El apocalipsis sin contexto. Un pequeño grupo de sobrevivientes de una guerra desconocida se encuentra atrapado en un mundo post-apocalíptico donde el único modo de escapar es cruzando un río. Cada personaje deberá luchar contra sus propios temores para poder liberarse de un mundo lleno de simbolismo y alegorías. Técnicamente es excelente. Visualmente es muy atractiva, la labor del director de fotografía es ejemplar, sus encuadres e iluminación rozan la perfección. La tarea de , director de arte, también es muy buena, pero por momentos (sobre todo los interiores) parece un poco descuidada o poco pulida. Por último, el sonido cumple un rol de una emocionalidad muy potente. ¿Cuál es el principal inconveniente? El guión. Es inconsistente. Los múltiples escritores que a su vez son los principales actores armaron las escenas según sus capacidades y fortalezas. De esa manera se olvidaron que la historia viene primero. Sus personajes por momento son inverosímiles y algunos diálogos resultan muy desconcertantes. Las escenas se alargan tanto que parece que su único objetivo sea cumplir con los 90 minutos de película. Simplemente piensen en la escena final donde el personaje de Emir Seguel, el mudo, pudo darle a la escena una carga dramática que justificara su inacción a lo largo de la película.

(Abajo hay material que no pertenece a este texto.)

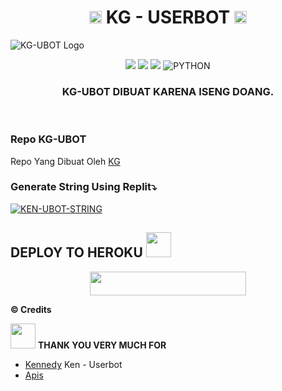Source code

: <h1 align="center"><img src="./resources/extras/kenn.gif" width="20px">    KG - USERBOT    <img src="https://images.cooltext.com/5545012.gif" width="20px"></h1>

![KG-UBOT Logo](https://telegra.ph/file/de901eba4b8f4e3438ed2.jpg)

<p align="center">
    <a href="https://github.com/AlexdwiProject/MEONG-UBOT/commits/MEONG-UBOT"><img src="https://img.shields.io/github/last-commit/MEONGProject/MEONG-UBOT?color=ff0000&logo=github&logoColor=ffffff&style=for-the-badge" /></a>
    <a href="https://github.com/AlexdwiProject/MEONG-UBOT"> <img src="https://img.shields.io/github/repo-size/AlexdwiProject/MEONG-UBOT?logo=github&style=for-the-badge" /></a>
    <a href="https://pypi.org/project/Telethon/"><img src="https://img.shields.io/pypi/v/telethon?color=important&label=telethon&logo=python&logoColor=brightgreen&style=for-the-badge" /></a>
    <img alt="PYTHON" src="https://img.shields.io/badge/PYTHON-v3.9.6-purple?style=for-the-badge&logo=appveyor"/>
    </p>
    


<h3 align="center">KG-UBOT DIBUAT KARENA ISENG DOANG.</h3>
<p align="center">&nbsp;</p>

### Repo KG-UBOT
Repo Yang Dibuat Oleh [KG](https://t.me/knsgnwn) 


### Generate String Using Replit⤵️

[![KEN-UBOT-STRING](https://replit.com/badge/github/@KennedyProject/KEN-UBOT)](https://replit.com/@KennedyProject/KEN-UBOT-STRING)


## DEPLOY TO HEROKU <img src="./resources/extras/KGpurple.gif" width="40px">
<p align="center"><a href="https://heroku.com/deploy?template=https://github.com/kgproject1010/kgbot"> <img src="https://img.shields.io/badge/Deploy%20To%20Heroku-purple?style=flat&logo=heroku" width="250" height="38.60" /></a></p>


  <b>© Credits</b></summary>


 <img src="./resources/extras/Kenpurple.gif" width="40px"> **THANK YOU VERY MUCH FOR**
*   [Kennedy](https://github.com/KennedyProject/KEN-UBOT)    Ken - Userbot
*   [Apis](https://github.com/apisuserbot)
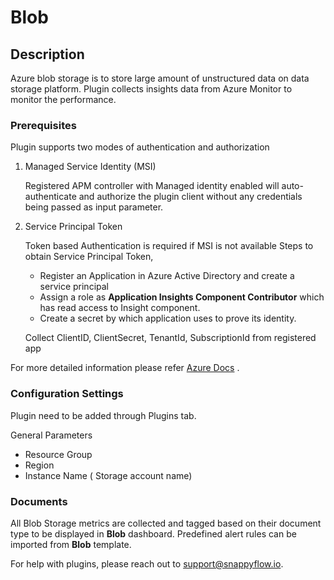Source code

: # Blob

## Description

Azure blob storage is to store large amount of unstructured data on data storage platform. Plugin collects insights data from Azure Monitor to monitor the performance.

### Prerequisites

Plugin supports two modes of authentication and authorization

1. Managed Service Identity (MSI)

   Registered APM controller with Managed identity enabled will auto-authenticate and authorize the plugin client without any credentials being passed as input parameter.

2. Service Principal Token

   Token based Authentication is required if MSI is not available
   Steps to obtain Service Principal Token,

   - Register an Application in Azure Active Directory and create a service principal 
   - Assign a role as **Application Insights Component Contributor** which has read access to Insight component.
   - Create a secret by which application uses to prove its identity.

   Collect ClientID, ClientSecret, TenantId, SubscriptionId from registered app

For more detailed information please refer [Azure Docs](https://docs.microsoft.com/en-us/azure/active-directory/develop/howto-create-service-principal-portal) .

### Configuration Settings

Plugin need to be added through Plugins tab.

General Parameters

- Resource Group
- Region
- Instance Name ( Storage account name)


### Documents

All Blob Storage metrics are collected and tagged based on their document type to be displayed in **Blob** dashboard. Predefined alert rules can be imported from **Blob** template.



For help with plugins, please reach out to [support@snappyflow.io](mailto:support@snappyflow.io).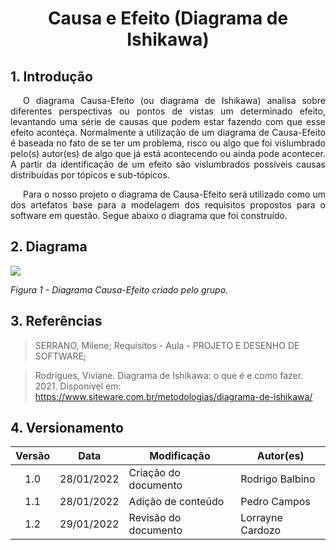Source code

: # <center>Causa e Efeito (Diagrama de Ishikawa)

## 1. Introdução

<p style="text-indent: 20px; text-align: justify">
O diagrama Causa-Efeito (ou diagrama de Ishikawa) analisa sobre diferentes perspectivas ou pontos de vistas um determinado efeito, levantando uma série de causas que podem estar fazendo com que esse efeito aconteça. Normalmente a utilização de um diagrama de Causa-Efeito é baseada no fato de se ter um problema, risco ou algo que foi vislumbrado pelo(s) autor(es) de algo que já está acontecendo ou ainda pode acontecer. A partir da identificação de um efeito são vislumbrados possíveis causas distribuídas por tópicos e sub-tópicos.
</p>

<p style="text-indent: 20px; text-align: justify">
Para o nosso projeto o diagrama de Causa-Efeito será utilizado como um dos artefatos base para a modelagem dos requisitos propostos para o software em questão. Segue abaixo o diagrama que foi construído.
</p>

## 2. Diagrama

<img src='assets/images/CausaEfeito.png' width=auto height=auto>

_Figura 1 - Diagrama Causa-Efeito criado pelo grupo._

## 3. Referências

> SERRANO, Milene; Requisitos - Aula - PROJETO E DESENHO DE SOFTWARE;

> Rodrigues, Viviane. Diagrama de Ishikawa: o que é e como fazer. 2021. Disponível em: https://www.siteware.com.br/metodologias/diagrama-de-ishikawa/

</p>

## 4. Versionamento

| Versão | Data       | Modificação          | Autor(es)        |
| :----: | ---------- | -------------------- | ---------------- |
|  1.0   | 28/01/2022 | Criação do documento | Rodrigo Balbino  |
|  1.1   | 28/01/2022 | Adição de conteúdo   | Pedro Campos     |
|  1.2   | 29/01/2022 | Revisão do documento | Lorrayne Cardozo |
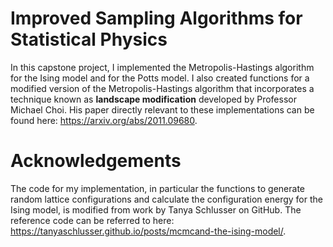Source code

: # Improved Sampling Algorithms for Statistical Physics
In this capstone project, I implemented the Metropolis-Hastings algorithm for the Ising model and for the Potts model. I also created functions for a modified version of the Metropolis-Hastings algorithm that incorporates a technique known as **landscape modification** developed by Professor Michael Choi. His paper directly relevant to these implementations can be found here: https://arxiv.org/abs/2011.09680.

# Acknowledgements
The code for my implementation, in particular the functions to generate random lattice configurations and calculate the configuration energy for the Ising model, is modified from work by Tanya Schlusser on GitHub. The reference code can be referred to here: https://tanyaschlusser.github.io/posts/mcmcand-the-ising-model/.

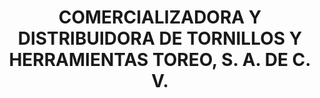 ---
title: "COMERCIALIZADORA Y DISTRIBUIDORA DE TORNILLOS Y HERRAMIENTAS TOREO, S. A. DE C. V."
url: /nezahualcoyotl/comercializadora-y-distribuidora-de-tornillos-y-herramientas-toreo-s-a-de-c-v/
shop: Eisenwaren
---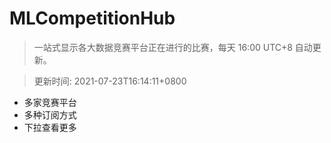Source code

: # MLCompetitionHub

> 一站式显示各大数据竞赛平台正在进行的比赛，每天 16:00 UTC+8 自动更新。
  
> 更新时间: 2021-07-23T16:14:11+0800 

* 多家竞赛平台
* 多种订阅方式
* 下拉查看更多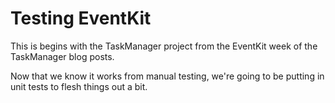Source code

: # Testing EventKit

This is begins with the TaskManager project from the EventKit week of the TaskManager blog posts.

Now that we know it works from manual testing, we're going to be putting in unit tests to flesh things out a bit.

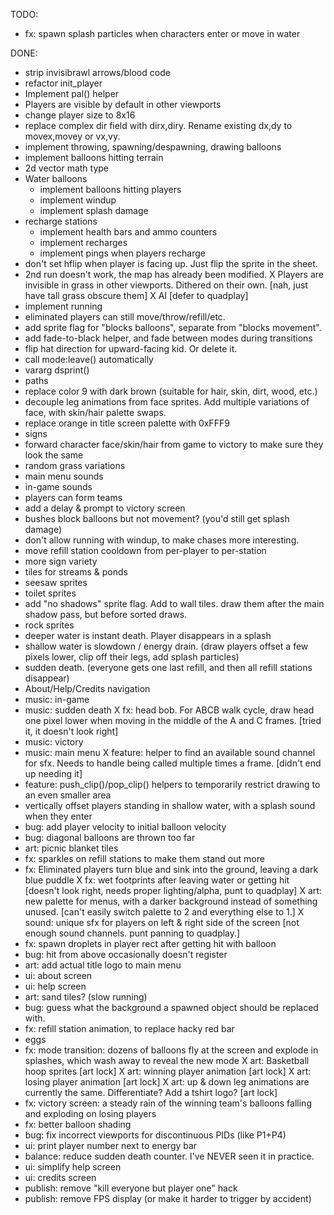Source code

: TODO:
- fx: spawn splash particles when characters enter or move in water
  
DONE:
* strip invisibrawl arrows/blood code
* refactor init_player
* Implement pal() helper
* Players are visible by default in other viewports
* change player size to 8x16
* replace complex dir field with dirx,diry. Rename existing dx,dy to movex,movey or vx,vy.
* implement throwing, spawning/despawning, drawing balloons
* implement balloons hitting terrain
* 2d vector math type
* Water balloons
  * implement balloons hitting players
  * implement windup
  * implement splash damage
* recharge stations
  * implement health bars and ammo counters
  * implement recharges
  * implement pings when players recharge
* don't set hflip when player is facing up. Just flip the sprite in the sheet.
* 2nd run doesn't work, the map has already been modified.
X Players are invisible in grass in other viewports. Dithered on their own. [nah, just have tall grass obscure them]
X AI [defer to quadplay]
* implement running
* eliminated players can still move/throw/refill/etc.
* add sprite flag for "blocks balloons", separate from "blocks movement".
* add fade-to-black helper, and fade between modes during transitions
* flip hat direction for upward-facing kid. Or delete it.
* call mode:leave() automatically
* vararg dsprint()
* paths
* replace color 9 with dark brown (suitable for hair, skin, dirt, wood, etc.)
* decouple leg animations from face sprites. Add multiple variations of face, with skin/hair palette swaps.
* replace orange in title screen palette with 0xFFF9
* signs
* forward character face/skin/hair from game to victory to make sure they look the same
* random grass variations
* main menu sounds
* in-game sounds
* players can form teams
* add a delay & prompt to victory screen
* bushes block balloons but not movement? (you'd still get splash damage)
* don't allow running with windup, to make chases more interesting.
* move refill station cooldown from per-player to per-station
* more sign variety
* tiles for streams & ponds
* seesaw sprites
* toilet sprites
* add "no shadows" sprite flag. Add to wall tiles. draw them after the main shadow pass, but before sorted draws.
* rock sprites
* deeper water is instant death. Player disappears in a splash
* shallow water is slowdown / energy drain. (draw players offset a few pixels lower, clip off their legs, add splash particles)
* sudden death. (everyone gets one last refill, and then all refill stations disappear)
* About/Help/Credits navigation
* music: in-game
* music: sudden death
X fx: head bob. For ABCB walk cycle, draw head one pixel lower when moving in the middle of the A and C frames. [tried it, it doesn't look right]
* music: victory
* music: main menu
X feature: helper to find an available sound channel for sfx. Needs to handle being called multiple times a frame. [didn't end up needing it]
* feature: push_clip()/pop_clip() helpers to temporarily restrict drawing to an even smaller area
* vertically offset players standing in shallow water, with a splash sound when they enter
* bug: add player velocity to initial balloon velocity
* bug: diagonal balloons are thrown too far
* art: picnic blanket tiles
* fx: sparkles on refill stations to make them stand out more
* fx: Eliminated players turn blue and sink into the ground, leaving a dark blue puddle
X fx: wet footprints after leaving water or getting hit [doesn't look right, needs proper lighting/alpha, punt to quadplay]
X art: new palette for menus, with a darker background instead of something unused. [can't easily switch palette to 2 and everything else to 1.]
X sound: unique sfx for players on left & right side of the screen [not enough sound channels. punt panning to quadplay.]
* fx: spawn droplets in player rect after getting hit with balloon
* bug: hit from above occasionally doesn't register
* art: add actual title logo to main menu
* ui: about screen
* ui: help screen
* art: sand tiles? (slow running)
* bug: guess what the background a spawned object should be replaced with.
* fx: refill station animation, to replace hacky red bar
* eggs
* fx: mode transition: dozens of balloons fly at the screen and explode in splashes, which wash away to reveal the new mode
X art: Basketball hoop sprites [art lock]
X art: winning player animation [art lock]
X art: losing player animation [art lock]
X art: up & down leg animations are currently the same. Differentiate? Add a tshirt logo? [art lock]
* fx: victory screen: a steady rain of the winning team's balloons falling and exploding on losing players
* fx: better balloon shading
* bug: fix incorrect viewports for discontinuous PIDs (like P1+P4)
* ui: print player number next to energy bar
* balance: reduce sudden death counter. I've NEVER seen it in practice.
* ui: simplify help screen
* ui: credits screen
* publish: remove "kill everyone but player one" hack
* publish: remove FPS display (or make it harder to trigger by accident)
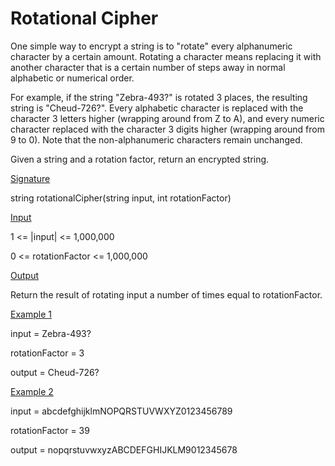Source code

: # Rotational Cipher

One simple way to encrypt a string is to "rotate" every alphanumeric character by a certain amount. Rotating a character means replacing it with another character that is a certain number of steps away in normal alphabetic or numerical order.

For example, if the string "Zebra-493?" is rotated 3 places, the resulting string is "Cheud-726?". Every alphabetic character is replaced with the character 3 letters higher (wrapping around from Z to A), and every numeric character replaced with the character 3 digits higher (wrapping around from 9 to 0). Note that the non-alphanumeric characters remain unchanged.

Given a string and a rotation factor, return an encrypted string.

<ins>Signature</ins>

string rotationalCipher(string input, int rotationFactor)

<ins>Input</ins>

1 <= |input| <= 1,000,000

0 <= rotationFactor <= 1,000,000

<ins>Output</ins>

Return the result of rotating input a number of times equal to rotationFactor.

<ins>Example 1</ins>

input = Zebra-493?

rotationFactor = 3

output = Cheud-726?

<ins>Example 2</ins>

input = abcdefghijklmNOPQRSTUVWXYZ0123456789

rotationFactor = 39

output = nopqrstuvwxyzABCDEFGHIJKLM9012345678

Pero la lentitud en la resolución disuelve la emoción y la vuelve tediosa.
Desolación paralela Una ciudad en ruinas, desolada, donde los escombros son terreno fertil para la hostilidad, es el panorama que otorga Los santos sucios, el tercer largometraje del director Luis Ortega quien, además, es uno de los protagonistas del film. La presencia de extraños, que tienen un papel fantasmagórico en esta película (sólo se ven autos que cruzan la carretera a toda velocidad), es el único contacto que Rey (Alejandro Urdapilleta), su pareja Cielo (Luis Ortega), junto al Mudo (Emir Seguiel) poseen con lo que queda de la Humanidad. Pero de a poco van apareciendo otros personajes como aquel que cada día hace sonar una campana y regenera su proceso cíclico. El es Berry (Rubén Albarracín) cuya voz está doblada por Oscar Alegre. Un clima sórdido, desolador y bastante opresivo, donde el eco de la nada misma refleja la marginalidad de los protagonistas, es una constante en el largometraje de Ortega quien en 2002 estrenó Caja Negra y cuatro años después Monobloc. La desesperación por encontrar una salida, estructura los silencios de estos personajes que van gestando un mundo paralelo, ausente a la devastación reinante. La histriónica Monito (Martina Juncadella), que corre de un lugar a otro haciendo el ruido de un primate, es una de las caracterizaciones más importantes del film. Y ella, aparte de ser la única mujer de la película, no emprende junto al resto de los sobrevivientes el viaje hacia el río Fijman, la meta que -entre mito e incertidumbre- divide el mundo del caos y el de la armonía. Eso sí, según del lado de donde se lo mire.